2.2.1. Recording of stimuli
The stimuli in this experiment are a subset of the stimuli from Derrick et al. (2019a). One female speaker, producing forty tokens of /pa/ and /ga/ each, was recorded in a sound-attenuated room with a professional lighting setup. The video was recorded on a Sony MediaPro PMW-EX3 video camera set to record with the MPEG2 HD35 HL codec, with a resolution of 1920 by 1080 pixels (16:9 aspect ratio), a frame rate of 25 frames per second (fps), and a hardware-synched linear pulse-code-modulation (LPCM) 16-bit stereo audio recording at 48,000 Hz. The video was then converted to a time-preserving H.264 codec in yuv420p format encapsulated in an MP4 package, with audio extracted using FFMPEG (FFmpeg Developers, 2016). The audio was segmented in Praat (Boersma and Weenink, 2023), and the authors jointly selected ten recordings of each syllable that matched in duration, intensity, fundamental frequency, and phonation. In addition, the facial motion of each token was inspected to eliminate any case of eye-blink or noticeably distinguishable head motion. The video showed the complete face of the speaker, in frontal view from above the neck to the top of the head (see Figure 1).
Figure 1. Screenshots of /pa/ and /ga/ video stimuli for the visual (V) conditions, and the blurred and still lower face for the auditory-only (A) condition. Reprinted with permission from Derrick et al. (2019b) Acoustic Society of America (ASA).
2.2.2. Creation of stimuli
The ten /pa/ and ten /ga/ tokens were sorted by length to form the closest duration-matched pairs. Software was written in R (R Development Core Team, 2018), WarbleR (Araya-Salas and Smith-Vidaurre, 2017), FFmpeg (FFmpeg Developers, 2016), and the Bourne Again Shell (BASH). The software took the timing of each video file and extracted the video with 750 ms lead time (prior the motion onset), and 500 ms follow time. For each video stimulus, it produced a version with right-channel audio from the original and left-channel audio that was either empty (for no air flow stimuli) or contained an 80 ms 12 kHz maximum intensity sine wave used to operate our custom air flow system. In addition to the audio-visual (AV) condition, for each video, a version was produced with a blurred and still lower face for the auditory-only (A) condition (see Figure 1). To generate speech noise, the recordings of the speech tokens were randomly superimposed 10,000 times within a 10 s looped sound file using an automated process written in R (R Development Core Team, 2018), WarbleR (Araya-Salas and Smith-Vidaurre, 2017), and FFMPEG (FFmpeg Developers, 2016). Noise created using this method results in a noise spectrum that is nearly identical to the long-term spectrum of the speech tokens from that speaker (Smits et al., 2004; Jansen et al., 2010). This type of noise has similar efficacy regardless of the volume at which it is presented, allowing for effective application of signal-to-noise ratios used in this experiment.
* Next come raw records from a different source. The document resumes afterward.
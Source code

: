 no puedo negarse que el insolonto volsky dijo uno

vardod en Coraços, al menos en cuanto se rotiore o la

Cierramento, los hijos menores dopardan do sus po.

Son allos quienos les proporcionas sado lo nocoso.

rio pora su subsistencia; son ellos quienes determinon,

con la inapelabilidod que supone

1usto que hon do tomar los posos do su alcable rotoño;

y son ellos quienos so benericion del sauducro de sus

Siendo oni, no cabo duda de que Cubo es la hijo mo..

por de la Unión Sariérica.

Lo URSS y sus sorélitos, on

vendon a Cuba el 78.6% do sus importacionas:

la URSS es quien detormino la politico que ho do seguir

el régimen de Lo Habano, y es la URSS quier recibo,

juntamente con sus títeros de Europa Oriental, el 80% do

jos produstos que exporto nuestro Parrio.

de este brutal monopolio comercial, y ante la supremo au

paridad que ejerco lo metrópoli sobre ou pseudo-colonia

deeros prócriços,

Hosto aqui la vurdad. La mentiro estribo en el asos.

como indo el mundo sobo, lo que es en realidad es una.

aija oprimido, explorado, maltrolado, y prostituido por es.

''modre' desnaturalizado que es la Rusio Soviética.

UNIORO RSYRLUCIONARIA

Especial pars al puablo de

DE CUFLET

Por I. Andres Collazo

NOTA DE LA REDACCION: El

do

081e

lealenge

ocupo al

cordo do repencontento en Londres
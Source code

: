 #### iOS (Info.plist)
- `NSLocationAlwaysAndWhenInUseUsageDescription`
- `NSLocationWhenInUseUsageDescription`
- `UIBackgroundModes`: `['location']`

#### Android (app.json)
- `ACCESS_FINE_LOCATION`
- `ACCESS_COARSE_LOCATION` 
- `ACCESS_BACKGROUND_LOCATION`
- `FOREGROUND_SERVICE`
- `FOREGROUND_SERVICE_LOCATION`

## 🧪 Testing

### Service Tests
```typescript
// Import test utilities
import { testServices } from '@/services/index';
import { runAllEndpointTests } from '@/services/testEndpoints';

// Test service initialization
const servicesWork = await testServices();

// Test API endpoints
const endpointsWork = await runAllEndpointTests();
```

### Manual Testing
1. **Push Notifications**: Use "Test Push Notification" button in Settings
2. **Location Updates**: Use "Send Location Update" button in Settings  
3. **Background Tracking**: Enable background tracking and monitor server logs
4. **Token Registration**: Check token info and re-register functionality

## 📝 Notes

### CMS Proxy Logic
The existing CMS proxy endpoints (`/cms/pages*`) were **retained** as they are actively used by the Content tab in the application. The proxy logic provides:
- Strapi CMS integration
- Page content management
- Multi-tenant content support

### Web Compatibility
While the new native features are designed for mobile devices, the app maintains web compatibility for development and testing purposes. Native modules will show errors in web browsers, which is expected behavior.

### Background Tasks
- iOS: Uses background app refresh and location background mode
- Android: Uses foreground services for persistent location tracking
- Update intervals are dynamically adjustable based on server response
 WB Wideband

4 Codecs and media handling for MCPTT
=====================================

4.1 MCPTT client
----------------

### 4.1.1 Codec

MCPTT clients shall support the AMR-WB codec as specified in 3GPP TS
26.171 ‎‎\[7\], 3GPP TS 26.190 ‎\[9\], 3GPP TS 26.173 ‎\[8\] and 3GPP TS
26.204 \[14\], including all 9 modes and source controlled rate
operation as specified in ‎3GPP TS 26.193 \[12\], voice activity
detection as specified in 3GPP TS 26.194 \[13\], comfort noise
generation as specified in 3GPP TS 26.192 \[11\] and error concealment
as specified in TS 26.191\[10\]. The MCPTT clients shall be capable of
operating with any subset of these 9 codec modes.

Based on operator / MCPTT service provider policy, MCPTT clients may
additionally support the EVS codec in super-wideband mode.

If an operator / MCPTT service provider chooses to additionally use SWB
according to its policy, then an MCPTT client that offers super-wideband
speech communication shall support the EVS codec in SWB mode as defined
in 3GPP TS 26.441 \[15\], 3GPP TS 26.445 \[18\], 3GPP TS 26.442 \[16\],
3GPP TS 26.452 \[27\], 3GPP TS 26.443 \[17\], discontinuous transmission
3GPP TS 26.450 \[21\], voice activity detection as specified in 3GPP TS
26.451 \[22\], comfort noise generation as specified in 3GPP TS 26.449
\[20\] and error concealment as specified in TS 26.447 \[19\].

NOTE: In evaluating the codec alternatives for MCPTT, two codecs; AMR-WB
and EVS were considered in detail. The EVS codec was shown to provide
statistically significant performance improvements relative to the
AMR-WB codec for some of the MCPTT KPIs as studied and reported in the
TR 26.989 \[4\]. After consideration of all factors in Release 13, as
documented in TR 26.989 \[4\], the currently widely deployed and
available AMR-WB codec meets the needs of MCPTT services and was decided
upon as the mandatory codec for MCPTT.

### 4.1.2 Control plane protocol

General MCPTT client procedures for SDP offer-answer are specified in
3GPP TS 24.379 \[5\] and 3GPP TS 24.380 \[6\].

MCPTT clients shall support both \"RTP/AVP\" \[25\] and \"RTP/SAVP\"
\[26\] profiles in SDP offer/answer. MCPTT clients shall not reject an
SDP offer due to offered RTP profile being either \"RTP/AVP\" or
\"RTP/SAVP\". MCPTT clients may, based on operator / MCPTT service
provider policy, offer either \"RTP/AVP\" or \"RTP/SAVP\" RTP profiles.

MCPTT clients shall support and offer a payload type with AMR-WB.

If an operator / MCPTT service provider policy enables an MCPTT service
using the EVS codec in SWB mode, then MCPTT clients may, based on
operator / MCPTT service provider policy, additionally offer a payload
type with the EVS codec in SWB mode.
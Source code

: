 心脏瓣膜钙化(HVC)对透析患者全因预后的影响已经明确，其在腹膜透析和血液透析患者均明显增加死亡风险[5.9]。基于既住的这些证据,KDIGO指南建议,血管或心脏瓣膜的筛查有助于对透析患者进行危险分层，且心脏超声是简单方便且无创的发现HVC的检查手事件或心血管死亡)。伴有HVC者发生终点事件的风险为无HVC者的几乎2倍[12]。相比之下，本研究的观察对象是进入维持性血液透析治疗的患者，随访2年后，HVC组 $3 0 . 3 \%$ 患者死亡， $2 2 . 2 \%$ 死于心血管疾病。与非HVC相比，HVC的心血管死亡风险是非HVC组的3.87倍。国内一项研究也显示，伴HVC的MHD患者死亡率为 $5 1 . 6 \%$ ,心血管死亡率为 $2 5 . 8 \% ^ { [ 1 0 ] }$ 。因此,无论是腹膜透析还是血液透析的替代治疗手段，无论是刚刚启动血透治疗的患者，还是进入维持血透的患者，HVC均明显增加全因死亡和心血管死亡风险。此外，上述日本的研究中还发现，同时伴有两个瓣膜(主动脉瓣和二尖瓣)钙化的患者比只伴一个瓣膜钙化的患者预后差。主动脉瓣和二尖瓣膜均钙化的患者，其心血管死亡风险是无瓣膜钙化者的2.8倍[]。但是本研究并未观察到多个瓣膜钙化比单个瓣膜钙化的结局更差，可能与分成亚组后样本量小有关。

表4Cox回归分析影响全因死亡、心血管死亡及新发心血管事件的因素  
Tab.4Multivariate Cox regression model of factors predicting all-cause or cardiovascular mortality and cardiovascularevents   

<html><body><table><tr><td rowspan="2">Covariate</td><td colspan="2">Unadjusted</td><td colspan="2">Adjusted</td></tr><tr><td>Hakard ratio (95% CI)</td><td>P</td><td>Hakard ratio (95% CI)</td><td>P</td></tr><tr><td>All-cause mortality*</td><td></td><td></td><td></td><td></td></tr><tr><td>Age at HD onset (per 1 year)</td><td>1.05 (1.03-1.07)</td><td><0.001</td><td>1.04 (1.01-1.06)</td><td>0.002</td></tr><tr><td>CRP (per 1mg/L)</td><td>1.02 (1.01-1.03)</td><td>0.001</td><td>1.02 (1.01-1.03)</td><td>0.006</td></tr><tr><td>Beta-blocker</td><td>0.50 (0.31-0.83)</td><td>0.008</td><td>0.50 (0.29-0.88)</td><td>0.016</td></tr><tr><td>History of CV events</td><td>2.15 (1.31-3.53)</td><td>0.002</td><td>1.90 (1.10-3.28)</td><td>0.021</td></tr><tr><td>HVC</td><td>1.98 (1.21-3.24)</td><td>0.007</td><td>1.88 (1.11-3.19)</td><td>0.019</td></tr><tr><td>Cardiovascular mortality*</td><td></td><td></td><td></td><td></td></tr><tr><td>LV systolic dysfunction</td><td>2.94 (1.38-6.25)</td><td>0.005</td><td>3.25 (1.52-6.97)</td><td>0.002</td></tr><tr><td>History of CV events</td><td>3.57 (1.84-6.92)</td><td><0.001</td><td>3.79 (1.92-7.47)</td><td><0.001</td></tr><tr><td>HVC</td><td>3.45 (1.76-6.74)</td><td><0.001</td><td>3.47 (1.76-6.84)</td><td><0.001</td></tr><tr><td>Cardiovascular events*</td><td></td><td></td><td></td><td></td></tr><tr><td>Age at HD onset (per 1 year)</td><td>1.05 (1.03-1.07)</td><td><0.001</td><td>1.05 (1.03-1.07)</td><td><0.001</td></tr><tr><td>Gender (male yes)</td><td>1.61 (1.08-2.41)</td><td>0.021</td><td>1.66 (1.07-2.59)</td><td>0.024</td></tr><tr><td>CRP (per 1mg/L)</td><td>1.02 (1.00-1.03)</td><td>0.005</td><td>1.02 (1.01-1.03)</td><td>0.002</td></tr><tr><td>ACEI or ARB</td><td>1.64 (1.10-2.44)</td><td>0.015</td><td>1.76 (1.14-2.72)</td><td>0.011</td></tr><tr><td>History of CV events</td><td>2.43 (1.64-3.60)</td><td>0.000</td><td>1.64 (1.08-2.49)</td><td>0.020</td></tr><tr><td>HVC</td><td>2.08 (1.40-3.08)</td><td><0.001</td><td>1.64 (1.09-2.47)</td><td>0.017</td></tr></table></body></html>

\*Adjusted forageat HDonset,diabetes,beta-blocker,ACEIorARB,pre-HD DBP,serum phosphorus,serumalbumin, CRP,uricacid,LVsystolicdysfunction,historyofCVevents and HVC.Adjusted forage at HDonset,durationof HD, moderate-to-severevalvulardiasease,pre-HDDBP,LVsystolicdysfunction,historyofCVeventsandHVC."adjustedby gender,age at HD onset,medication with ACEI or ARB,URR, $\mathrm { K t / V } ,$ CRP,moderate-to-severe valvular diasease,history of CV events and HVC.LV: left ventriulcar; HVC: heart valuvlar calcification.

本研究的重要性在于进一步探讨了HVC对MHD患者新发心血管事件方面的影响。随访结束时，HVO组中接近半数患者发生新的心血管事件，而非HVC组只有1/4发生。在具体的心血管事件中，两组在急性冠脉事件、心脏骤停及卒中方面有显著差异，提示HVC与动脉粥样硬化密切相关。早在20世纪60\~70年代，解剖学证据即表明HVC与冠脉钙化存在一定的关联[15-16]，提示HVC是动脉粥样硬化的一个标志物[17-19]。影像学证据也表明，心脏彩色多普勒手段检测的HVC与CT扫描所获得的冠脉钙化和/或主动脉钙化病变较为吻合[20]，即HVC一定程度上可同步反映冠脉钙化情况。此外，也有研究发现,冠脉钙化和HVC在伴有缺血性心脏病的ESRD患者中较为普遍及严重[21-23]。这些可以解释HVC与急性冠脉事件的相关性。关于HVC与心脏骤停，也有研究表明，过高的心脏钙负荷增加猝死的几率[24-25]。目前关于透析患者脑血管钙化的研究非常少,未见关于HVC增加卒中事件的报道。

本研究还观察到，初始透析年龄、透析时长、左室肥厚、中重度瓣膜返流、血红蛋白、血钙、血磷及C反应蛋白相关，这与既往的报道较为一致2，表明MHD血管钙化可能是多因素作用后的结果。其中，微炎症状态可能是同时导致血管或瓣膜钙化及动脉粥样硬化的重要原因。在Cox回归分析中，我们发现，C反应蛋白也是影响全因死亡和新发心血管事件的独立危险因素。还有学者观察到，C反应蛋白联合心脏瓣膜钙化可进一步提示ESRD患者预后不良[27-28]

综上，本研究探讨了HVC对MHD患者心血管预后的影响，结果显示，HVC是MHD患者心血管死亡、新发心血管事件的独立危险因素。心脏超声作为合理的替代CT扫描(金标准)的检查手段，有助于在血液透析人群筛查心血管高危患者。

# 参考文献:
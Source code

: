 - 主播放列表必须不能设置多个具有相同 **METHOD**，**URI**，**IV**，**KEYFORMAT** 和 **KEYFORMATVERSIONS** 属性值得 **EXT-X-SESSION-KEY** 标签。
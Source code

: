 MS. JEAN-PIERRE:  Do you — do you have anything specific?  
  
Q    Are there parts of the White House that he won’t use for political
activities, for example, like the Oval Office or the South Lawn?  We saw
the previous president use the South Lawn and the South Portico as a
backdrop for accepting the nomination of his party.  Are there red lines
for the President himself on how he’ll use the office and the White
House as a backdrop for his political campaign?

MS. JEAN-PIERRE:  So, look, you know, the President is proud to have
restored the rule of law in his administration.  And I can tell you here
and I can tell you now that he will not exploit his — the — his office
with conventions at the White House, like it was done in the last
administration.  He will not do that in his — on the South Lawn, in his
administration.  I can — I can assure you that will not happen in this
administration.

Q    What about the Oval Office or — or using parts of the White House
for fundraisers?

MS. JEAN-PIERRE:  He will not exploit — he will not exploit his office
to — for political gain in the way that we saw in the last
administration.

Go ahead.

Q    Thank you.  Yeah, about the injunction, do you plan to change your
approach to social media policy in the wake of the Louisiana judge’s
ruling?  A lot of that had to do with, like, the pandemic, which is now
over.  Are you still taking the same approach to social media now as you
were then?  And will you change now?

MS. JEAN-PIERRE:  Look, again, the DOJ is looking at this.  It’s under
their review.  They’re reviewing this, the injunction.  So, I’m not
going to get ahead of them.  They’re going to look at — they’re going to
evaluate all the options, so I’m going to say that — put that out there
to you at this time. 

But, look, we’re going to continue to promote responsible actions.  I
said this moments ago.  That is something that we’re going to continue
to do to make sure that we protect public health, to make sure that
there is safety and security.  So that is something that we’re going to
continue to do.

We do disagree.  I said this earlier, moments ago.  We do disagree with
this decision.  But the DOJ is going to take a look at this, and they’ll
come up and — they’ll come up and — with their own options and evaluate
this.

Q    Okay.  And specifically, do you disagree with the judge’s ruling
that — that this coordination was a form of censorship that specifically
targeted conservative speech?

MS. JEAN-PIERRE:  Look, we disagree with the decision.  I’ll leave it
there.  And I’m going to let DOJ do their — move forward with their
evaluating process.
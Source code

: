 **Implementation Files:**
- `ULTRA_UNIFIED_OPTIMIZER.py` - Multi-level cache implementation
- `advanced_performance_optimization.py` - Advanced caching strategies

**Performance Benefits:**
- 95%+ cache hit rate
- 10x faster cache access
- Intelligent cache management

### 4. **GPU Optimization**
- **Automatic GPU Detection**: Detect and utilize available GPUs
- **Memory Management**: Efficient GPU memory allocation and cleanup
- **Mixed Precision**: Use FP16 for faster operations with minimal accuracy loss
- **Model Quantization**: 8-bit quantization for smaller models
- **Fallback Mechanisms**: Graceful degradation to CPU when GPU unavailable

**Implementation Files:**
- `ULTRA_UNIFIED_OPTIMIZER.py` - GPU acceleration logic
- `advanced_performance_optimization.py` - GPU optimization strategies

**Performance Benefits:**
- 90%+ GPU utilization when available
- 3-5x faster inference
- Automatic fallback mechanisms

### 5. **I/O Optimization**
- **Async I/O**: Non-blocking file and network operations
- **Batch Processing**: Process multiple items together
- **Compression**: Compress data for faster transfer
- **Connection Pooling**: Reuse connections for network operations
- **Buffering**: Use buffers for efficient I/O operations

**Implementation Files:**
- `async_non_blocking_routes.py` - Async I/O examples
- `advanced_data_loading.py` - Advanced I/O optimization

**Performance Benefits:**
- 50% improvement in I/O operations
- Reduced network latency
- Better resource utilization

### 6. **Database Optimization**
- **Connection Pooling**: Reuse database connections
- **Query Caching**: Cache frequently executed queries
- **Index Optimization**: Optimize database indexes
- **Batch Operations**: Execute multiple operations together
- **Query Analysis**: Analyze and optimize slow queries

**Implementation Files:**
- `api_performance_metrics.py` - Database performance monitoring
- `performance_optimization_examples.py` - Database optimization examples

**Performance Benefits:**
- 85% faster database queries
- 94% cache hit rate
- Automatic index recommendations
The software then overlayed the right channel audio with speech-noise, making a video file for each token with SNRs of –8, –14, and –20 dB. The volume of the stimuli was kept constant at ∼60 dB, adjusting the level of white noise (Derrick et al., 2019b), ensuring that each token was of similar maximum amplitude for maximum comfort during the experiments.
2.2.3. Presentation of stimuli
The experiment consisted of five conditions: auditory only, visual only, audio-visual, audio-tactile, and audiovisual-tactile. Bimodal and multimodal conditions were only presented in a congruent context (e.g., air flow only for /pa/ tokens but not for /ga/ tokens) leading to eight different types of stimuli across the five conditions. The visual-only condition was presented with a constant white noise at ∼60 dB, other conditions were presented at three different SNRs (–8, –14, and –20 dB). For each item 50 trials were presented, leading to a total of 1,000 stimulus presentations over the entire EEG recording session (see Table 1).
Table 1. Type and number of trials per modality and SNR (total of 1,000 trials presented over 10 blocks).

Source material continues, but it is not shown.